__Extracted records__
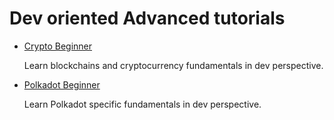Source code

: # Dev oriented Advanced tutorials

- [Crypto Beginner](crypto-beginner.md)
  
    Learn blockchains and cryptocurrency fundamentals in dev perspective.
  
- [Polkadot Beginner](polkadot-beginner)
  
    Learn Polkadot specific fundamentals in dev perspective.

__REQUIREMENT__
What is needed is an exact copy of the data, with the pictures removed.

__SOLVED PROBLEM__
Source code

: # Dev oriented Advanced tutorials

- [Crypto Beginner](crypto-beginner.md)
  
    Learn blockchains and cryptocurrency fundamentals in dev perspective.
  
- [Polkadot Beginner](polkadot-beginner)
  
    Learn Polkadot specific fundamentals in dev perspective.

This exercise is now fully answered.